Powell underscored those deficit concerns, saying the federal government’s fiscal policy is on an “unsustainable path” even as he declined to comment on how Trump’s plans may affect the outlook. The Fed chief also did little to provide clarity around the FOMC’s next meeting in December, leaving swaps traders pricing in a roughly 70% chance of another cut then.
“I don’t think the statement or anything Powell said really moved against the recent bond market re-pricing,” said Lawrence Gillum, the chief fixed-income strategist at LPL Financial.
“He did leave the door open enough to suggest that if the data is stronger than expected they could skip December,” he said. “We are going to stay at these yields levels for the time being.”

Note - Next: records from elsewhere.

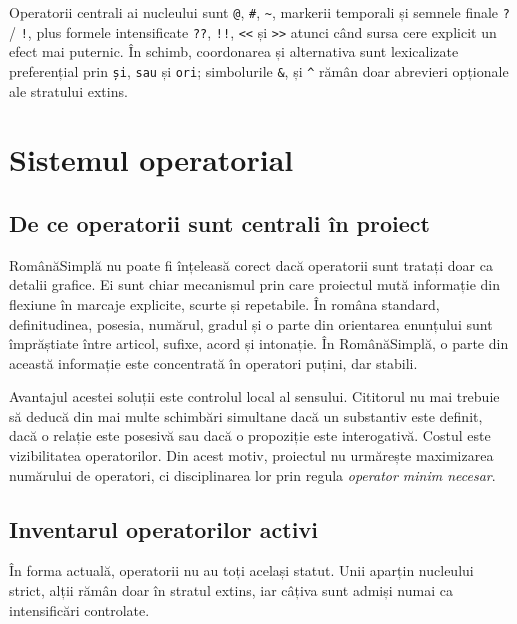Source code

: \documentclass[12pt,onecolumn,letterpaper]{article}
\newcommand{\rs}[1]{\texttt{#1}}
\begin{document}
Operatorii centrali ai nucleului sunt \rs{@}, \rs{\#}, \rs{\textasciitilde{}}, markerii
temporali și semnele finale \rs{?} / \rs{!}, plus formele intensificate
\rs{??}, \rs{!!}, \rs{<<} și \rs{>>} atunci când sursa cere explicit un efect
mai puternic. În schimb, coordonarea și alternativa sunt lexicalizate
preferențial prin \rs{și}, \rs{sau} și \rs{ori}; simbolurile \rs{\&}, \rs{\textbar{}}
și \rs{\textasciicircum{}} rămân doar abrevieri opționale ale stratului extins.

\section{Sistemul operatorial}

\subsection{De ce operatorii sunt centrali în proiect}

RomânăSimplă nu poate fi înțeleasă corect dacă operatorii sunt tratați doar ca
detalii grafice. Ei sunt chiar mecanismul prin care proiectul mută informație
din flexiune în marcaje explicite, scurte și repetabile. În româna standard,
definitudinea, posesia, numărul, gradul și o parte din orientarea enunțului sunt
împrăștiate între articol, sufixe, acord și intonație. În RomânăSimplă, o parte
din această informație este concentrată în operatori puțini, dar stabili.

Avantajul acestei soluții este controlul local al sensului. Cititorul nu mai
trebuie să deducă din mai multe schimbări simultane dacă un substantiv este
definit, dacă o relație este posesivă sau dacă o propoziție este interogativă.
Costul este vizibilitatea operatorilor. Din acest motiv, proiectul nu urmărește
maximizarea numărului de operatori, ci disciplinarea lor prin regula
\textit{operator minim necesar}.

\subsection{Inventarul operatorilor activi}

În forma actuală, operatorii nu au toți același statut. Unii aparțin nucleului
strict, alții rămân doar în stratul extins, iar câțiva sunt admiși numai ca
intensificări controlate.
\end{document}
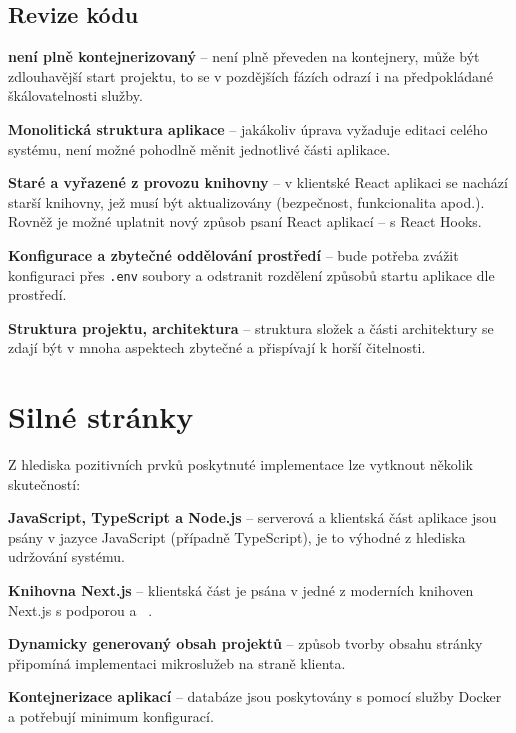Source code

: \subsection{Revize kódu}

\begin{ul}
   \item
   \textbf{ není plně kontejnerizovaný} –  není plně převeden na kontejnery, může být zdlouhavější start projektu, to se v pozdějších fázích odrazí i na předpokládané škálovatelnosti služby.

   \item
   \textbf{Monolitická struktura aplikace} – jakákoliv úprava vyžaduje editaci celého systému, není možné pohodlně měnit jednotlivé části aplikace.

   \item
   \textbf{Staré a vyřazené z provozu knihovny} – v klientské React aplikaci se nachází starší knihovny, jež musí být aktualizovány (bezpečnost, funkcionalita apod.).
   Rovněž je možné uplatnit nový způsob psaní React aplikací – s React Hooks.

   \item
   \textbf{Konfigurace a zbytečné oddělování prostředí} – bude potřeba zvážit konfiguraci přes \texttt{.env} soubory a odstranit rozdělení způsobů startu aplikace dle prostředí.

   \item
   \textbf{Struktura projektu, architektura} – struktura složek a části architektury se zdají být v mnoha aspektech zbytečné a přispívají k horší čitelnosti.
\end{ul}



\section{Silné stránky}
Z hlediska pozitivních prvků poskytnuté implementace lze vytknout několik skutečností:

\begin{ul}
   \item
   \textbf{JavaScript, TypeScript a Node.js} – serverová a klientská část aplikace jsou psány v jazyce JavaScript (případně TypeScript), je to výhodné z hlediska udržování systému.

   \item
   \textbf{Knihovna Next.js} – klientská část je psána v jedné z moderních knihoven Next.js s podporou  a ~\cite{nextjs}.

   \item
   \textbf{Dynamicky generovaný obsah projektů} – způsob tvorby obsahu stránky připomíná implementaci mikroslužeb na straně klienta.

   \item
   \textbf{Kontejnerizace aplikací} – databáze jsou poskytovány s pomocí služby Docker a potřebují minimum konfigurací.
\end{ul}



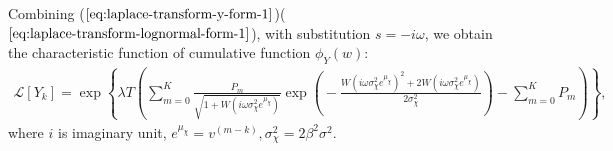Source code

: Combining ($\ref{eq:laplace-transform-y-form-1}$)($\ref{eq:laplace-transform-lognormal-form-1}$), with substitution $s = -i\omega$,  we obtain the characteristic function of cumulative function $\phi_Y\left(w\right)$:
\begin{align}
	\mathcal{L}\left[ Y_k\right] \!= \! \exp \!\! \left\lbrace \!\!\! \lambda T \!\! \left( \!\!\!\sum_{m=0}^{K} \!\frac{P_m}{\sqrt{1 + W\!(i \omega \sigma_{\chi}^2 e^{\mu_{\chi}})}} \exp( \!-\frac{W\!\!\left( i \omega\sigma_{\chi}^2 e^{\mu_{\chi}}\right)^2  + 2W\!\!\left( i \omega \sigma_{\chi}^2e^{\mu_{\chi}}\right)}{2\sigma_{\chi}^2} \!)
	\!- \!\!\!\sum_{m=0}^{K} \!\!P_m \!\! \right) \!\!\!\right\rbrace \nonumber,
\end{align}
where $i$ is imaginary unit, $e^{\mu_{\chi}} = v^{\left(m-k\right)}, \sigma^2_{\chi} = 2\beta^2\sigma^2$.

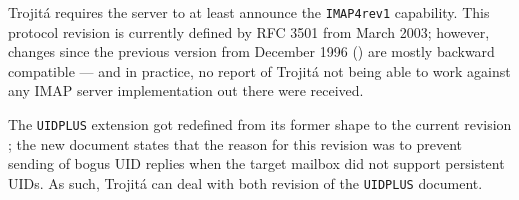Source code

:\documentclass[trojita]{subfiles}
\begin{document}
Trojitá requires the server to at least announce the {\tt IMAP4rev1} capability.  This protocol revision is currently
defined by RFC 3501 \cite{rfc3501} from March 2003; however, changes since the previous version from December 1996
(\cite{rfc2060}) are mostly backward compatible --- and in practice, no report of Trojitá not being able to work against
any IMAP server implementation out there were received.

The {\tt UIDPLUS} extension got redefined from its former shape \cite{rfc2359} to the current revision \cite{rfc4315};
the new document states that the reason for this revision was to prevent sending of bogus UID replies when the target
mailbox did not support persistent UIDs.  As such, Trojitá can deal with both revision of the {\tt UIDPLUS} document.
\end{document}
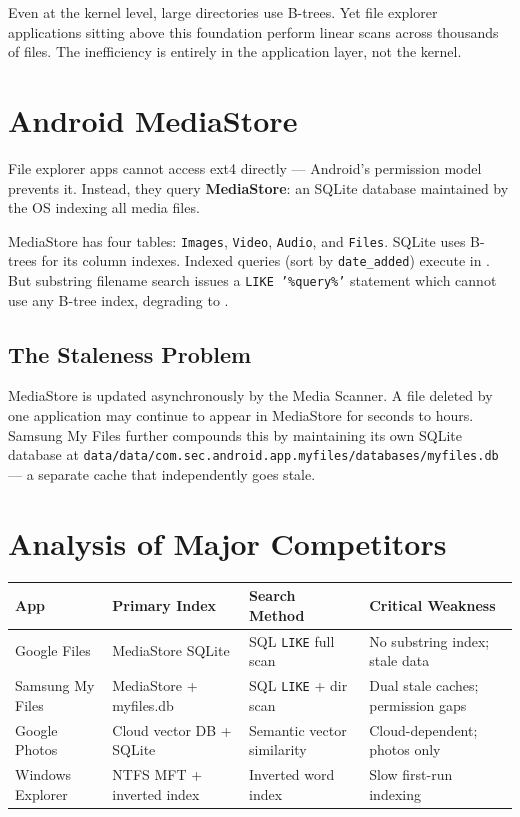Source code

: \begin{insightbox}[title={Critical Observation}]
Even at the kernel level, large directories use B-trees. Yet file explorer applications sitting above this foundation perform linear scans across thousands of files. The inefficiency is entirely in the application layer, not the kernel.
\end{insightbox}

\section{Android MediaStore}

File explorer apps cannot access ext4 directly --- Android's permission model prevents it. Instead, they query \textbf{MediaStore}: an SQLite database maintained by the OS indexing all media files.

MediaStore has four tables: \texttt{Images}, \texttt{Video}, \texttt{Audio}, and \texttt{Files}. SQLite uses B-trees for its column indexes. Indexed queries (sort by \texttt{date\_added}) execute in . But substring filename search issues a \texttt{LIKE '\%query\%'} statement which cannot use any B-tree index, degrading to .

\subsection{The Staleness Problem}

MediaStore is updated asynchronously by the Media Scanner. A file deleted by one application may continue to appear in MediaStore for seconds to hours. Samsung My Files further compounds this by maintaining its own SQLite database at \texttt{data/data/com.sec.android.app.myfiles/databases/myfiles.db} --- a separate cache that independently goes stale.

\section{Analysis of Major Competitors}

\begin{longtable}{@{}p{30mm}p{35mm}p{35mm}p{40mm}@{}}
\toprule
\textbf{App} & \textbf{Primary Index} & \textbf{Search Method} & \textbf{Critical Weakness} \\
\midrule
Google Files & MediaStore SQLite & SQL \texttt{LIKE} full scan & No substring index; stale data \\
Samsung My Files & MediaStore + myfiles.db & SQL \texttt{LIKE} + dir scan & Dual stale caches; permission gaps \\
Google Photos & Cloud vector DB + SQLite & Semantic vector similarity & Cloud-dependent; photos only \\
Windows Explorer & NTFS MFT + inverted index & Inverted word index & Slow first-run indexing \\
\bottomrule
\end{longtable}

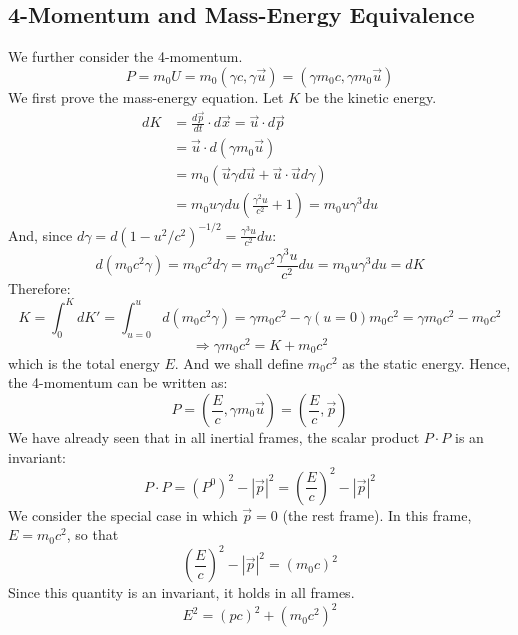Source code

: \documentclass{article}
\begin{document}
	\subsection*{4-Momentum and Mass-Energy Equivalence}
	We further consider the 4-momentum.
	\begin{equation}
		P = m_0 U = m_0(\gamma c, \gamma \vec{u}) = (\gamma m_0 c, \gamma m_0 \vec{u})
	\end{equation}
	We first prove the mass-energy equation.
	Let $K$ be the kinetic energy.
	\begin{align*}
		dK &= \frac{d\vec{p}}{dt} \cdot d\vec{x} = \vec{u} \cdot d\vec{p} \\
		&= \vec{u} \cdot d(\gamma m_0 \vec{u}) \\
		&= m_0 (\vec{u} \gamma d\vec{u} + \vec{u} \cdot \vec{u} d\gamma) \\
		&= m_0 u \gamma du \left(\frac{\gamma^2 u}{c^2} + 1\right) = m_0 u \gamma^3 du
	\end{align*}
	And, since $d\gamma = d(1-u^2/c^2)^{-1/2} = \frac{\gamma^3 u}{c^2}du$:
	\begin{equation*}
		d(m_0 c^2 \gamma) = m_0 c^2 d\gamma = m_0 c^2 \frac{\gamma^3 u}{c^2} du = m_0 u \gamma^3 du = dK
	\end{equation*}
	Therefore:
	\begin{equation*}
		K = \int_0^K dK' = \int_{u=0}^{u} d(m_0 c^2 \gamma) = \gamma m_0 c^2 - \gamma(u=0)m_0 c^2 = \gamma m_0 c^2 - m_0 c^2
	\end{equation*}
	\begin{equation}
		\Rightarrow \gamma m_0 c^2 = K + m_0 c^2
	\end{equation}
	which is the total energy $E$. And we shall define $m_0 c^2$ as the static energy.
	Hence, the 4-momentum can be written as:
	\begin{equation}
		P = \left(\frac{E}{c}, \gamma m_0 \vec{u}\right) = \left(\frac{E}{c}, \vec{p}\right)
	\end{equation}
	We have already seen that in all inertial frames, the scalar product $P \cdot P$ is an invariant:
	\begin{equation*}
		P \cdot P = (P^0)^2 - |\vec{p}|^2 = \left(\frac{E}{c}\right)^2 - |\vec{p}|^2
	\end{equation*}
	We consider the special case in which $\vec{p}=0$ (the rest frame). In this frame, $E=m_0c^2$, so that
	\begin{equation*}
		\left(\frac{E}{c}\right)^2 - |\vec{p}|^2 = (m_0 c)^2
	\end{equation*}
	Since this quantity is an invariant, it holds in all frames.
	\begin{equation}
		E^2 = (pc)^2 + (m_0 c^2)^2
	\end{equation}
\end{document}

Traders have dialed back their expectations for how deeply the Fed will cut its benchmark rate next year since a run of strong economic data and the election altered the outlook. Swaps traders see the Fed’s target band — which was just lowered to 4.50%-4.75% — falling to around 3.7% in a year’s time. As recently as a month ago, the expectation priced into the swap contracts was for a drop to about 3%.
In the statement issued after Thursday’s Fed meeting, policymakers no longer included a line about achieving “greater confidence” that inflation is moving sustainably toward 2%, though they noted it has “made progress” toward the central bank’s goal.
Omair Sharif, president of Inflation Insights, saw that change as “cracking open the door to a December pause,” though the market still widely expects another downward move.
“With additional inflation and employment data in, the Fed went 25 basis points as expected,” said Whitney Watson, global co-head and co-chief investment officer of fixed income and liquidity solutions at Goldman Sachs Asset Management. “We expect the same to occur in December. However, stronger data and uncertainty over fiscal and trade policies mean rising risks that the Fed may opt to slow the pace of easing.”
Despite the Fed’s rate cuts at the last two meetings, 10-year Treasury yields have moved up, rising from as low as about 3.6% in mid-September. They were catapulted higher at first by key economic data that proved better than expected, then by so-called Trump trades as the odds of his election seemingly improved.
Powell brushed aside questions about whether the moves — by effectively raising interest rates in the financial system — would alter the trajectory of its policy.
“We’ve watched the run-up in bond rates and it’s nowhere near where it was, of course, a year ago,” Powell told reporters after the rate decision. “So we’re watching that. Things have been moving around and we’ll see where they settle. I think it’s too early to really say where they settle.”
Two-year yields, more closely tied than longer maturities to the outlook for central bank policy, finished on Thursday down six basis points at 4.20%.